(Items from a data source)

########################################

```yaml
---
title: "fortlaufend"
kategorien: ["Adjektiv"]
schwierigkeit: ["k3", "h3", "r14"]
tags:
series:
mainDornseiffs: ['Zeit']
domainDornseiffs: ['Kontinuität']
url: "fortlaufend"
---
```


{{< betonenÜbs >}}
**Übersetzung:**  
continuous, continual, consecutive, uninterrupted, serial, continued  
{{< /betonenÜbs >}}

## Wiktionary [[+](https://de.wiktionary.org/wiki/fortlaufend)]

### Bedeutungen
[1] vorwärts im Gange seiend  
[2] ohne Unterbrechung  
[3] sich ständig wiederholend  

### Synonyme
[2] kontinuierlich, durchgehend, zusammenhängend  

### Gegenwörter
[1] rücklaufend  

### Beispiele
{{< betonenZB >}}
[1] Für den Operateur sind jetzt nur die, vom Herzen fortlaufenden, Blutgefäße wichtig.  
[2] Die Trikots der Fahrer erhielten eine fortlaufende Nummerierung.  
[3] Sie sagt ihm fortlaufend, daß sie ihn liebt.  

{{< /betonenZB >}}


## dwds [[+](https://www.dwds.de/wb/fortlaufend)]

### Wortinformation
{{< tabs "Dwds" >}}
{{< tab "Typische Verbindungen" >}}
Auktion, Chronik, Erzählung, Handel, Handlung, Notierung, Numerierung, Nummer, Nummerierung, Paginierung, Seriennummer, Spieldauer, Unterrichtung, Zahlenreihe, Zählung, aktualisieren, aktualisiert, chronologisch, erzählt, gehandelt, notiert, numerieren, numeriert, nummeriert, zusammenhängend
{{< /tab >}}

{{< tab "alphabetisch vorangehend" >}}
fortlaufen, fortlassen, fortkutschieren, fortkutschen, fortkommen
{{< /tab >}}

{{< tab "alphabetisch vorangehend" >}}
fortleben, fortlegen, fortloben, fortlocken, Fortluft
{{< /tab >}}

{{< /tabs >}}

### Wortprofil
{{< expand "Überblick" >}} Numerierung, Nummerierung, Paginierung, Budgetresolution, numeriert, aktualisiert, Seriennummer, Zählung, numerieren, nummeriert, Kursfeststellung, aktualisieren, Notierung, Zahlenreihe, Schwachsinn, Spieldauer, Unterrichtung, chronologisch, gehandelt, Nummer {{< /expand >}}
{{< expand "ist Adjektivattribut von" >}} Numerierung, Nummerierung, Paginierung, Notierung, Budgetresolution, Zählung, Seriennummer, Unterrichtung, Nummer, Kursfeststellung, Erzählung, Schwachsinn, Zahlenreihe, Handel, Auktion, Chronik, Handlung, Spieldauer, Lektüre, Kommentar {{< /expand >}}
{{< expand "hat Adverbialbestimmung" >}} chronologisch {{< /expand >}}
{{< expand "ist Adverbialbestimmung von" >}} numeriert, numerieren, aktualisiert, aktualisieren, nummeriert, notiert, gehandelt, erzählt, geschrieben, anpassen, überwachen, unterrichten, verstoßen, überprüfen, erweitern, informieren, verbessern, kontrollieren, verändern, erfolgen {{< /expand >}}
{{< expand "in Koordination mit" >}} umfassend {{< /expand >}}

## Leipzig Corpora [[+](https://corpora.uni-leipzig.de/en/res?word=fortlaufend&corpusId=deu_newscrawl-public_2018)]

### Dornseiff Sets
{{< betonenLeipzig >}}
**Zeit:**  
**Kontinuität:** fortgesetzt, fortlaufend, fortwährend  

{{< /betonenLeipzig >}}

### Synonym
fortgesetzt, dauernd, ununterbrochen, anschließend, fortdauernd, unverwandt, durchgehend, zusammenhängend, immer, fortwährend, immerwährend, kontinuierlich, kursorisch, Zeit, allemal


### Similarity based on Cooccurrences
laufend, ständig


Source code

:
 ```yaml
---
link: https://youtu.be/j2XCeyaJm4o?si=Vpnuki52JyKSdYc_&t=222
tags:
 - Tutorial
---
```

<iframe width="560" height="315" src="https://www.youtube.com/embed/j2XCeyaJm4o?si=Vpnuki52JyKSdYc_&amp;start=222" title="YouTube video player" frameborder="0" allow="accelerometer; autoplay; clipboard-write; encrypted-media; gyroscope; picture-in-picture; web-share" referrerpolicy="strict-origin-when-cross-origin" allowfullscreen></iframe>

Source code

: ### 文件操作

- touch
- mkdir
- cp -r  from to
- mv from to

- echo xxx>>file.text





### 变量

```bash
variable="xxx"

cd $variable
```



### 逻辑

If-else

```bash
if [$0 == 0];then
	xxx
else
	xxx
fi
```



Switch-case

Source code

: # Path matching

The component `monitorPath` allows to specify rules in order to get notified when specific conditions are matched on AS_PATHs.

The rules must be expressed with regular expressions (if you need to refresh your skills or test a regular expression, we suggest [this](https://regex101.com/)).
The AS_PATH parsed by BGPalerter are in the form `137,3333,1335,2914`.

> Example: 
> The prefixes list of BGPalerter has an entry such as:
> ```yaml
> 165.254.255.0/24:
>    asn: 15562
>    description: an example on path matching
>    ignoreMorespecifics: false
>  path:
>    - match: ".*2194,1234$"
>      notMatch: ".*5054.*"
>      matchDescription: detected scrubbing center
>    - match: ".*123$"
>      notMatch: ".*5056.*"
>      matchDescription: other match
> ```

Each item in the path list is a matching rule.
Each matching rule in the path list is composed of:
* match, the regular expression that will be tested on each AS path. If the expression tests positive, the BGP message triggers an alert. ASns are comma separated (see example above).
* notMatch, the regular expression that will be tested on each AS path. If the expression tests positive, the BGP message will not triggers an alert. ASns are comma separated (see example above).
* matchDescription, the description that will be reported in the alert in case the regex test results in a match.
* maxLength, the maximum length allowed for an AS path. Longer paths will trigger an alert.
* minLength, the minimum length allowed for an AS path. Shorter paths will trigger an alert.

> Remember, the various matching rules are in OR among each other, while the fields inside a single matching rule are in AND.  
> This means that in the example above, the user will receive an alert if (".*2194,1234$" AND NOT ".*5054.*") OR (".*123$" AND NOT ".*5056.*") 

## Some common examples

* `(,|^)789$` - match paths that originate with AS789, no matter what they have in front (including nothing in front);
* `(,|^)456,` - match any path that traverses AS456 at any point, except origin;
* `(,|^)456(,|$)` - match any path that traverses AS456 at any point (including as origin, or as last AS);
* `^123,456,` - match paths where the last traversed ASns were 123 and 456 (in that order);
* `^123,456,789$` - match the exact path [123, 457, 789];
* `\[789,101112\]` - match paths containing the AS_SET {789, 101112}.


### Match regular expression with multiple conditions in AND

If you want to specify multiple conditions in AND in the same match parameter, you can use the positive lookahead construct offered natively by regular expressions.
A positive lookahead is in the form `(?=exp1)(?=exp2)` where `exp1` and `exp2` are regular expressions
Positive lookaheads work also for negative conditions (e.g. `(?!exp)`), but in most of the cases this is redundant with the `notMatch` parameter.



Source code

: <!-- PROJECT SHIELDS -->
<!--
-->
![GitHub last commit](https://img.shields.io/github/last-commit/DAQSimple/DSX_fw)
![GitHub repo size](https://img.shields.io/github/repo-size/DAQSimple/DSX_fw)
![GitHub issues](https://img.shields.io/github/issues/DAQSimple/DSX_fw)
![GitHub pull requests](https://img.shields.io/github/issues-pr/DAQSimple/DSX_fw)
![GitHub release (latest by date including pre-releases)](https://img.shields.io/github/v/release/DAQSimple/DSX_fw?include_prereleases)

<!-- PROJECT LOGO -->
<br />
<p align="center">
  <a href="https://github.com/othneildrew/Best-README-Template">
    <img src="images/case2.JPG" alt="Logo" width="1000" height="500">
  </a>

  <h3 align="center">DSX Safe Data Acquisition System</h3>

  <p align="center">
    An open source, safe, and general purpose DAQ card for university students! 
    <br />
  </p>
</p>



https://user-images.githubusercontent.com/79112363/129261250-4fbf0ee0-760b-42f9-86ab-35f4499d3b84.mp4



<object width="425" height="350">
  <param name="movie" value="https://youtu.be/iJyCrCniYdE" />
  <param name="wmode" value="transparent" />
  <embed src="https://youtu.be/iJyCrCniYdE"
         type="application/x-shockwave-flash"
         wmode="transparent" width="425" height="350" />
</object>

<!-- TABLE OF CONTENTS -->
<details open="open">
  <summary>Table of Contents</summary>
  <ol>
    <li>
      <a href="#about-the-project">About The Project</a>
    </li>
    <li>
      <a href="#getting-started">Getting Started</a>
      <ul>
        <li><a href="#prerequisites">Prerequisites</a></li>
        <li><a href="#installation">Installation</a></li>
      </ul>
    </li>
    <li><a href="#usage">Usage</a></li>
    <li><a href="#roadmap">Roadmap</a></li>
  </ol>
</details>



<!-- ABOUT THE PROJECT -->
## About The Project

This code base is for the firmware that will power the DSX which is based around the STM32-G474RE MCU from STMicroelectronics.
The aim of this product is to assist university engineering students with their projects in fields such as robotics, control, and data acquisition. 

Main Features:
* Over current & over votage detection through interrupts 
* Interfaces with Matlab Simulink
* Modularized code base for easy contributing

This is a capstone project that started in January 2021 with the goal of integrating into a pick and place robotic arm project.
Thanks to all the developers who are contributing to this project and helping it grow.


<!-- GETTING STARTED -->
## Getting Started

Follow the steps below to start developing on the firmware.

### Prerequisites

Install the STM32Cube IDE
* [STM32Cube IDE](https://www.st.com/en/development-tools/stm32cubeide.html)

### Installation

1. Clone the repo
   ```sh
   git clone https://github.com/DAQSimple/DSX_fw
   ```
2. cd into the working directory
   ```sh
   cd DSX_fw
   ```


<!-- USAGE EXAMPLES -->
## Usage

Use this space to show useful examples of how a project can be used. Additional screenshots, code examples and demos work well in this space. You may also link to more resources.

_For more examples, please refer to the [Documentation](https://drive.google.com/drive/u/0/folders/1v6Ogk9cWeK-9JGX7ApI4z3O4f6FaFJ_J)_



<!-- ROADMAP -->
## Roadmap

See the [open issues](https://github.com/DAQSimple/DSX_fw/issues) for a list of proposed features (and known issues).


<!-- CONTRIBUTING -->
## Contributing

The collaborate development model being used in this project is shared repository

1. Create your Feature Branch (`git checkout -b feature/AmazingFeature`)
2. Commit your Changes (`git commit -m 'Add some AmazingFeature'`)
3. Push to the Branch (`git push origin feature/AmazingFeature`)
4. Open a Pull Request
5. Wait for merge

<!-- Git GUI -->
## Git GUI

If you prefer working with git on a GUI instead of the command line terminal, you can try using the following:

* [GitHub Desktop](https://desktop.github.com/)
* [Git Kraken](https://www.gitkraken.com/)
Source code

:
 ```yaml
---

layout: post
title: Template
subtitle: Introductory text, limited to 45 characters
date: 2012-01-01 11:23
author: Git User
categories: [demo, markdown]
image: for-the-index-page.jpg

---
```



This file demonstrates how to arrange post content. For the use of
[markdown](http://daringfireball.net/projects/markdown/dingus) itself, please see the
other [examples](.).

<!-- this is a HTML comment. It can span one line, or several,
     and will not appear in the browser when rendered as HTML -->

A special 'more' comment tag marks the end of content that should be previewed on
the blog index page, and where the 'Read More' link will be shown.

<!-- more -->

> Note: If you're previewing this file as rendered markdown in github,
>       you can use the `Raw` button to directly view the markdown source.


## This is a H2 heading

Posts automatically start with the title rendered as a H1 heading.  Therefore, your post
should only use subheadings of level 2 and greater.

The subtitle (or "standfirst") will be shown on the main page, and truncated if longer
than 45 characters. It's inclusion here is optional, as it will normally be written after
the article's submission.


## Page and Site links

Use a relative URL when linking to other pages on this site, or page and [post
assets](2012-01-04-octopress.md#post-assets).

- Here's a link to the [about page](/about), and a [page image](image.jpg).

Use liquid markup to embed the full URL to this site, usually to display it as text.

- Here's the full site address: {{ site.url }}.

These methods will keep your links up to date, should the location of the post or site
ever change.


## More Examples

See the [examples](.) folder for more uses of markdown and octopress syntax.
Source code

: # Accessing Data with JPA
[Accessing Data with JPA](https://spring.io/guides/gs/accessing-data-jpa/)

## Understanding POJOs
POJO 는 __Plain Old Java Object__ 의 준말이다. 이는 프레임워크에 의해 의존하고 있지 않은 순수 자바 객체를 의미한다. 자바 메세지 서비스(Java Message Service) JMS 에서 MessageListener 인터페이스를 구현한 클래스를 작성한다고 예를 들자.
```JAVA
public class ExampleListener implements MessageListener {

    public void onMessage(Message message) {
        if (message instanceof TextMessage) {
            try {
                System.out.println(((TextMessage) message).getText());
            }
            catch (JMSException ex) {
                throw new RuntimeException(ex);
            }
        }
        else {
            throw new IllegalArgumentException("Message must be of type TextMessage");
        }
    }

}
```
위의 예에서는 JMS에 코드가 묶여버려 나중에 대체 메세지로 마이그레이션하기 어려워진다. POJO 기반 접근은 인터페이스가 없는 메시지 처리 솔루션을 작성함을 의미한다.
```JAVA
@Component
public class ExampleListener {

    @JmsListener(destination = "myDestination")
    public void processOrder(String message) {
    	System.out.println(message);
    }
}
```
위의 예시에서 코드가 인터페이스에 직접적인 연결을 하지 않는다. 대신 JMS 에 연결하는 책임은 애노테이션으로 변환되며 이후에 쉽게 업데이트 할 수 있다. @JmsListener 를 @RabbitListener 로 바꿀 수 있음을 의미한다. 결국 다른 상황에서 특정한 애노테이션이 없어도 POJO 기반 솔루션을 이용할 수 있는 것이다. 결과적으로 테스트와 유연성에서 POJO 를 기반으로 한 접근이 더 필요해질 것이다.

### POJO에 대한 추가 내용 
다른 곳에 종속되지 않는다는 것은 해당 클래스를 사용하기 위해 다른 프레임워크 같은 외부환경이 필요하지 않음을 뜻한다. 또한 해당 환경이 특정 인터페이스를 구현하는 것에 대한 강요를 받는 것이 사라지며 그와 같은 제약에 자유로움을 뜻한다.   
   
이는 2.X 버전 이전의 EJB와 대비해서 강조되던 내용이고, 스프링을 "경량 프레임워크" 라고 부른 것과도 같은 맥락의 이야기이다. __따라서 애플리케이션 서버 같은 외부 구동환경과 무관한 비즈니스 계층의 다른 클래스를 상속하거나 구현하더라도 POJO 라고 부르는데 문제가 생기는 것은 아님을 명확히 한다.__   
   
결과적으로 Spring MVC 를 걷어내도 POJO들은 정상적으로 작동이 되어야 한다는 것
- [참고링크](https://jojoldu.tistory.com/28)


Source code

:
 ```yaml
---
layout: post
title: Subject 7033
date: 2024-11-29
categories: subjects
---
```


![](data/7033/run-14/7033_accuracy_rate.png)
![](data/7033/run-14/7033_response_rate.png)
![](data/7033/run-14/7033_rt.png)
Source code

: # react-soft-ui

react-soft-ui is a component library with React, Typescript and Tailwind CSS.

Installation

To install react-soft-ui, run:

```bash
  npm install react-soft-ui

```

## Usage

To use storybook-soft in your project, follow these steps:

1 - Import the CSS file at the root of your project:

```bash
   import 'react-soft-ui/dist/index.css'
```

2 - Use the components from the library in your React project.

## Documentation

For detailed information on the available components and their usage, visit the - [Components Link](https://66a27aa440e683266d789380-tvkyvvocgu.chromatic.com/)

########################################

Directions
Every line above that includes the word "iJyCrCniYdE" must appear in the answer.

Answer to this exercise
  <param name="movie" value="https://youtu.be/iJyCrCniYdE" />
  <embed src="https://youtu.be/iJyCrCniYdE"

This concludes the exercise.